1962: at District of the Forest and wild animal protection near the town Frohnleiten, Austria

Later he did not get a job in his profession any more.

In the third part of his life he wrote short stories, which were published in Hungarian immigrational magazines around the world. Most of his short stories were inspired by his childhood and his memories about his homeland. His writings are virtual expeditions in the different parts of the Hungarian landscape and Hungarian forests, which evoke the music, the harmony and the always changing colours of the Hungarian landscape.

He inherited the love of music from his mother, he highly appretiated the music of the composers, Béla Bartók and Zoltán Kodály.

He was married Johanna Dietrich from Styria State, Austria in 1963, who was his true companion. They had no children.

The following three volmues of short stories were published in Ferenc Ilosvay's life:

1943: Jó vadászatot!(Wish you a fruitful hunting!)

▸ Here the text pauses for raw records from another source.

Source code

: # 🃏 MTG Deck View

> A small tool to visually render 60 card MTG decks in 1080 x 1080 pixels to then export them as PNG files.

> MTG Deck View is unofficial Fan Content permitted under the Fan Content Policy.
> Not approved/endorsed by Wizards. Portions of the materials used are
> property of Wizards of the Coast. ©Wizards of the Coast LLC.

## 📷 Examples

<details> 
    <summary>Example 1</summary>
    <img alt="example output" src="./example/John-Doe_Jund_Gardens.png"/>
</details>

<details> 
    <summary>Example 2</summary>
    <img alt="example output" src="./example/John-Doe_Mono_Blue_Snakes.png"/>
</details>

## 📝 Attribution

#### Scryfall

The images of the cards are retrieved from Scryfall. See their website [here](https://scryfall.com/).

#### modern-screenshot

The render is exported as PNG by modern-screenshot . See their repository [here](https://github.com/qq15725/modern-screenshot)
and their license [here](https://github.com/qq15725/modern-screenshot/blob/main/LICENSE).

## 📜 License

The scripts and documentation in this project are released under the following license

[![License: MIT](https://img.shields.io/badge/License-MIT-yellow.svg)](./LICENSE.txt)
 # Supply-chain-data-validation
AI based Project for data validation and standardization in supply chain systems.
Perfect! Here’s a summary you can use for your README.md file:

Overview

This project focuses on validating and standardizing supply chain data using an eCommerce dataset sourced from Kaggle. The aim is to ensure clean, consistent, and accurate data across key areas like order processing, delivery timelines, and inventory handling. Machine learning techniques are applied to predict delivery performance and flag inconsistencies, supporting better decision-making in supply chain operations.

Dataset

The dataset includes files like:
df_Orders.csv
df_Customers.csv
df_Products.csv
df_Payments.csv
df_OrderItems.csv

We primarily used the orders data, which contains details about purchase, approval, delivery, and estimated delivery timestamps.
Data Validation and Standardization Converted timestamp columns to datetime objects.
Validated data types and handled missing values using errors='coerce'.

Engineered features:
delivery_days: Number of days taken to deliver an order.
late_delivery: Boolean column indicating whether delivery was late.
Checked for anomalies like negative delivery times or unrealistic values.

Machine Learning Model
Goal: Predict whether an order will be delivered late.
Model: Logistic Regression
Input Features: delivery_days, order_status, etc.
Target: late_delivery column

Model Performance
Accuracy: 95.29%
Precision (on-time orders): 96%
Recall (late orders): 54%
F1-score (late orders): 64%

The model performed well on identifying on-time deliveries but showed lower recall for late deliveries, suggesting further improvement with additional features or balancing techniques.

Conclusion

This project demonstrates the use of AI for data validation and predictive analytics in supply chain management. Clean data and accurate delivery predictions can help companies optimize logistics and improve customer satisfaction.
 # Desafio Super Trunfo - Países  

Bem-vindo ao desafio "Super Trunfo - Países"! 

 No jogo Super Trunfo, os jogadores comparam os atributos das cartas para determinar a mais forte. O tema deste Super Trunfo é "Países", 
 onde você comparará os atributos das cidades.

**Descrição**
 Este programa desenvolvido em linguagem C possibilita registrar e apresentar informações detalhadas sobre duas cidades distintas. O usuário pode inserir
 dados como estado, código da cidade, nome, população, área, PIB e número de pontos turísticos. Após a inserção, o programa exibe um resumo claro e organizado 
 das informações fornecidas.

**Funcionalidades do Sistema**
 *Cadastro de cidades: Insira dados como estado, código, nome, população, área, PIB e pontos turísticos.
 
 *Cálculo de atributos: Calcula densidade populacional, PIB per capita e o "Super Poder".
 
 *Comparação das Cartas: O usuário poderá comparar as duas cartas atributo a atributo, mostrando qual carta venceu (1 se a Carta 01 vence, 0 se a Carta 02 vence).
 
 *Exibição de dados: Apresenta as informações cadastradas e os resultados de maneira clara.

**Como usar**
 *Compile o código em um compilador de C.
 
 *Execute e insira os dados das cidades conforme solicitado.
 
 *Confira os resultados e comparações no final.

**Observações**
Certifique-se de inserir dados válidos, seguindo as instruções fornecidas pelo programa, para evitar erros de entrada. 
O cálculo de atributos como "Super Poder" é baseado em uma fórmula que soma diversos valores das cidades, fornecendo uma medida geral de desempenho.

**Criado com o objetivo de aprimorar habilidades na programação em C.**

1957: Zwölf Pfade(Twelve Paths)

1964: …ha Dunáról fúj a szél (...if the wind blows from the Danube) (line from a Hungarian folksong) on his 50th birthday by Nemzetőr (Militiaman), the Hungarian Revolutionary Writers' Magazine in Munich, Germany

Works posthumously published:

1992: Megfordul a szél (The wind shifts)

1994: Jó vadászatot! (Wish you a fruitful hunting!)

1995 and 2001: Tizenkét ösvény (Twelve Paths)

1999: Tenyérnyi tisztás (Small clearing)

2001: …ha Dunáról fúj a szél (...if the wind blows from the Danube) (line from a Hungarian folksong)

His wife takes care of his literary heritage. She gave the Kállay Collection many items of his husband's personal and literary heritage.

In 2004 the town council of Nagykálló hung a commemorative plaque on the wall of the Ilosvay family's house (6th Petőfi Street) in the memory of the three siblings: Gusztáv Ilosvay doctor, composer, Eszter Mária famous opera singer and Ferenc journalist, writer of hunting stories.